I put on a black lingerie set, with some intricate pink lace detailing that accentuated my bust and my hips. I covered myself with a black silk robe and softly called Sam to join me in the bedroom.
"Wow" Sam's eyes were undressing me as soon as he came into the bedroom. His mouth slightly open and his brain trying to catch up with what was happening, and also with what was about to happen. "You look very sexy, baby!" He finally managed to get the words out. I smile, and without a word I get close to him and give him a soft kiss on the lips.
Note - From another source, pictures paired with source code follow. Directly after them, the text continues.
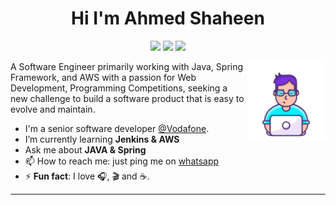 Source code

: <h1 align="center">Hi I'm Ahmed Shaheen</h1>

<p align="center">
	<a href="https://www.facebook.com/ahmedshaheen676"><img src="https://img.shields.io/badge/facebook-ahmedshaheen676-%231FA1F1?style=flat&logo=facebook&logoColor=white"/></a>
    <a href="https://twitter.com/ahmedshaheen676"><img src="https://img.shields.io/badge/twitter-@ahmedshaheen676-%231FA1F1?style=flat&logo=twitter&logoColor=white"/></a>
    <a href="https://www.linkedin.com/in/ahmedshaheen93/"><img src="https://img.shields.io/badge/linkedin-ahmedshaheen93-%230177B5?style=flat&logo=linkedin&logoColor=white"/></a>
</p>
<img src="https://raw.githubusercontent.com/ahmedshaheen93/ahmedshaheen93/main/coder.png" align="right" width="25%"/>

A Software Engineer primarily working with Java, Spring Framework, and AWS with a passion for
Web Development, Programming Competitions, seeking a new challenge to build a software product that is
easy to evolve and maintain.

-  I'm a senior software developer [@Vodafone](https://web.vodafone.com.eg/en/home).
-  I’m currently learning **Jenkins & AWS**
-  Ask me about **JAVA & Spring**
- 	📫 How to reach me: just ping me on [whatsapp](https://api.whatsapp.com/send/?phone=+201061510304) 
- ⚡ **Fun fact**: I love 🎧, 🎬 and ☕️.
<hr/>

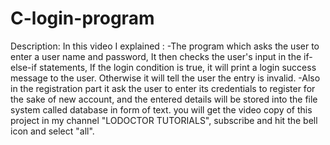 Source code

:# C-login-program
Description: In this video I explained : -The program which asks the user to enter a user name and password, It then checks the user's input in the if-else-if statements, If the login condition is true, it will print a login success message to the user. Otherwise it will tell the user the entry is invalid. -Also in the registration part it ask the user to enter its credentials to register for the sake of new account, and the entered details will be stored into the file system called database in form of text. you will get  the video copy of this project in my channel "LODOCTOR TUTORIALS", subscribe and hit the bell icon and select "all".
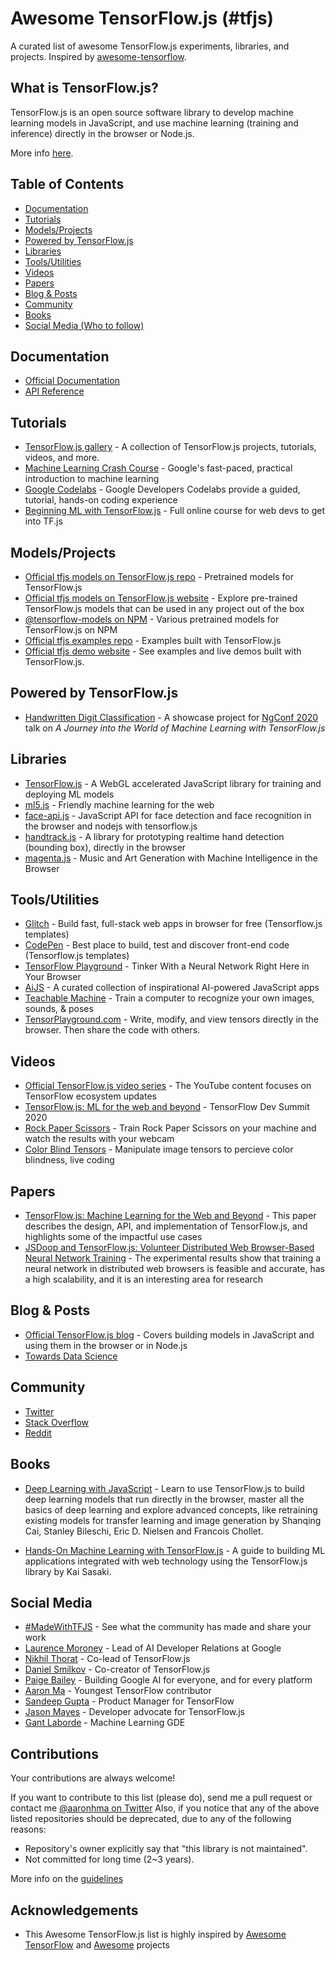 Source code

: # Awesome TensorFlow.js (#tfjs)

A curated list of awesome TensorFlow.js experiments, libraries, and projects. Inspired by [awesome-tensorflow](https://github.com/jtoy/awesome-tensorflow).

## What is TensorFlow.js?

TensorFlow.js is an open source software library to develop machine learning models in JavaScript, and use machine learning
(training and inference) directly in the browser or Node.js.

More info [here](https://www.tensorflow.org/js).

## Table of Contents

<!-- MarkdownTOC depth=4 -->
- [Documentation](#documentation)
- [Tutorials](#github-tutorials)
- [Models/Projects](#github-projects)
- [Powered by TensorFlow.js](#github-powered-by)
- [Libraries](#libraries)
- [Tools/Utilities](#tools-utils)
- [Videos](#video)
- [Papers](#papers)
- [Blog & Posts](#blogs)
- [Community](#community)
- [Books](#books)
- [Social Media (Who to follow)](#social-media)
<!-- /MarkdownTOC -->

<a name="documentation" />

## Documentation

* [Official Documentation](https://www.tensorflow.org/js/guide)
* [API Reference](https://js.tensorflow.org/api/latest/)

<a name="github-tutorials" />

## Tutorials

* [TensorFlow.js gallery](https://github.com/tensorflow/tfjs/blob/master/GALLERY.md) -  A collection of TensorFlow.js projects, tutorials, videos, and more.
* [Machine Learning Crash Course](https://developers.google.com/machine-learning/crash-course/) - Google's fast-paced, practical introduction to machine learning
* [Google Codelabs](https://codelabs.developers.google.com/) - Google Developers Codelabs provide a guided, tutorial, hands-on coding experience
* [Beginning ML with TensorFlow.js](https://academy.infinite.red/p/beginning-machine-learning-with-tensorflow-js) - Full online course for web devs to get into TF.js

<a name="github-projects" />

## Models/Projects

* [Official tfjs models on TensorFlow.js repo](https://github.com/tensorflow/tfjs-models) - Pretrained models for TensorFlow.js
* [Official tfjs models on TensorFlow.js website](https://www.tensorflow.org/js/models) - Explore pre-trained TensorFlow.js models that can be used in any project out of the box
* [@tensorflow-models on NPM](https://www.npmjs.com/search?q=%40tensorflow-models) - Various pretrained models for TensorFlow.js on NPM
* [Official tfjs examples repo](https://github.com/tensorflow/tfjs-examples) - Examples built with TensorFlow.js
* [Official tfjs demo website](https://www.tensorflow.org/js/demos) - See examples and live demos built with TensorFlow.js.

<a name="github-powered-by" />

## Powered by TensorFlow.js

* [Handwritten Digit Classification](https://github.com/aaronhma/ngconf-2020) - A showcase project for [NgConf 2020](https://www.ng-conf.org/) talk on *A Journey into the World of Machine Learning with TensorFlow.js*

<a name="libraries" />

## Libraries

* [TensorFlow.js](https://github.com/tensorflow/tfjs) - A WebGL accelerated JavaScript library for training and deploying ML models
* [ml5.js](https://ml5js.org/) - Friendly machine learning for the web
* [face-api.js](https://github.com/justadudewhohacks/face-api.js) - JavaScript API for face detection and face recognition in the browser and nodejs with tensorflow.js
* [handtrack.js](https://github.com/victordibia/handtrack.js/) - A library for prototyping realtime hand detection (bounding box), directly in the browser
* [magenta.js](https://magenta.tensorflow.org/get-started/#magenta-js) - Music and Art Generation with Machine Intelligence in the Browser

<a name="tools-utils" />

## Tools/Utilities

* [Glitch](https://glitch.com/@TensorFlowJS) - Build fast, full-stack web apps in browser for free (Tensorflow.js templates)
* [CodePen](https://codepen.io/topic/tensorflow/templates) - Best place to build, test and discover front-end code (Tensorflow.js templates)
* [TensorFlow Playground](https://playground.tensorflow.org) - Tinker With a Neural Network Right Here in Your Browser
* [AiJS](https://aijs.rocks/) - A curated collection of inspirational AI-powered JavaScript apps
* [Teachable Machine](https://teachablemachine.withgoogle.com/) - Train a computer to recognize your own images, sounds, & poses
* [TensorPlayground.com](https://www.tensorplayground.com/1.0.0/) - Write, modify, and view tensors directly in the browser. Then share the code with others.

<a name="video" />

## Videos

* [Official TensorFlow.js video series](https://www.youtube.com/playlist?reload=9&list=PLs6AluHXaQnjeI6jzDkpKXvbPj31i4GgF) - The YouTube content focuses on TensorFlow ecosystem updates
* [TensorFlow.js: ML for the web and beyond](https://youtu.be/iH9CS-QYmZs) - TensorFlow Dev Summit 2020
* [Rock Paper Scissors](https://www.youtube.com/watch?v=y4pfTQJaUJU) - Train Rock Paper Scissors on your machine and watch the results with your webcam
* [Color Blind Tensors](https://www.youtube.com/watch?v=X55m9eS5UFU) - Manipulate image tensors to percieve color blindness, live coding

<a name="papers" />

## Papers

* [TensorFlow.js: Machine Learning for the Web and Beyond](https://arxiv.org/abs/1901.05350) - This paper describes the design, API, and implementation of TensorFlow.js, and highlights some of the impactful use cases
* [JSDoop and TensorFlow.js: Volunteer Distributed Web Browser-Based Neural Network Training](https://arxiv.org/abs/1910.07402) - The experimental results show that training a neural network in distributed web browsers is feasible and accurate, has a high scalability, and it is an interesting area for research

<a name="blogs" />

## Blog & Posts

* [Official TensorFlow.js blog](https://blog.tensorflow.org/search?label=TensorFlow.js&max-results=20) - Covers building models in JavaScript and using them in the browser or in Node.js
* [Towards Data Science](https://towardsdatascience.com/search?q=tensorflow.js)

<a name="community" />

## Community

* [Twitter](https://twitter.com/tensorflow)
* [Stack Overflow](https://stackoverflow.com/questions/tagged/tensorflow.js)
* [Reddit](https://www.reddit.com/r/TensorFlowJS)

<a name="books" />

## Books

* [Deep Learning with JavaScript](https://www.manning.com/books/deep-learning-with-javascript) - Learn to use TensorFlow.js to build deep learning models that run directly in the browser, master all the basics of deep learning and explore advanced concepts, like retraining existing models for transfer learning and image generation by Shanqing Cai, Stanley Bileschi, Eric D. Nielsen and Francois Chollet.

* [Hands-On Machine Learning with TensorFlow.js](https://www.amazon.com/Hands-Machine-Learning-TensorFlow-js-applications/dp/1838821732) - A guide to building ML applications integrated with web technology using the TensorFlow.js library by Kai Sasaki.

<a name="books" />

## Social Media

<a name="social-media" />

* [#MadeWithTFJS](https://twitter.com/hashtag/MadeWithTFJS) - See what the community has made and share your work
* [Laurence Moroney](https://twitter.com/lmoroney) - Lead of AI Developer Relations at Google
* [Nikhil Thorat](https://twitter.com/nsthorat) - Co-lead of TensorFlow.js
* [Daniel Smilkov](https://twitter.com/dsmilkov) - Co-creator of TensorFlow.js
* [Paige Bailey](https://twitter.com/DynamicWebPaige) - Building
Google AI for everyone, and for every platform
* [Aaron Ma](https://twitter.com/aaronhma) - Youngest TensorFlow contributor
* [Sandeep Gupta](https://twitter.com/TheSandeepGupta) - Product Manager for TensorFlow
* [Jason Mayes](https://twitter.com/jason_mayes) - Developer advocate for TensorFlow.js
* [Gant Laborde](https://twitter.com/GantLaborde) - Machine Learning GDE

## Contributions

Your contributions are always welcome!

If you want to contribute to this list (please do), send me a pull request or contact me [@aaronhma on Twitter](https://twitter.com/aaronhma)
Also, if you notice that any of the above listed repositories should be deprecated, due to any of the following reasons:

* Repository's owner explicitly say that "this library is not maintained".
* Not committed for long time (2~3 years).

More info on the [guidelines](CONTRIBUTING.md)


<a name="credits" />

## Acknowledgements

* This Awesome TensorFlow.js list is highly inspired by [Awesome TensorFlow](https://github.com/jtoy/awesome-tensorflow) and [Awesome](https://github.com/sindresorhus/awesome) projects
We started kissing more passionately, with his tongue fighting with mine and the room seemed to get hotter and hotter.
Sam was kissing my neck, holding me into his arms from behind, and I could feel his erection as he was rubbing against me. I could only think that I wanted this to happen, but I wasn't actually feeling like I wanted it to happen. I tried to convince myself it was just nerves and the next thing I knew I was lying on the bed, my legs slightly parted and a naked Sam was asking me if I was sure about this.
"NO"
I shoot up, nearly knocking him over and look around to see who said that.
"Babe, you ok?" Sam looked at me and I could read the confusion in his dark golden eyes.
"Yes, sorry, babe. I'm sure." I look deep into his eyes and pull him closer for a kiss.
Everything felt uncomfortable, and even though I tried my best to, I really didn't enjoy it. Sam was gentle, and did everything to make us get over the awkwardness, and for his sake, I pretended like it was a magical night.
To my absolute surprise and horror, the second time was no different, and neither were the following times.
I began to think that it was normal, the way it was supposed to be, and hid this deep in the back of my mind, feeling embarrassed.
What I told Minnie, and what I was expressing to Sam was that I am thoroughly enjoying having s*x.
The way I see it is like celebrities looking runway ready 2 minutes after pushing out a baby. I mean, let's be serious, there is no way- who even wears full glam make-up in the delivery room? And I've seen those i********: vs Reality pictures, it's literally how I feel about having s*x.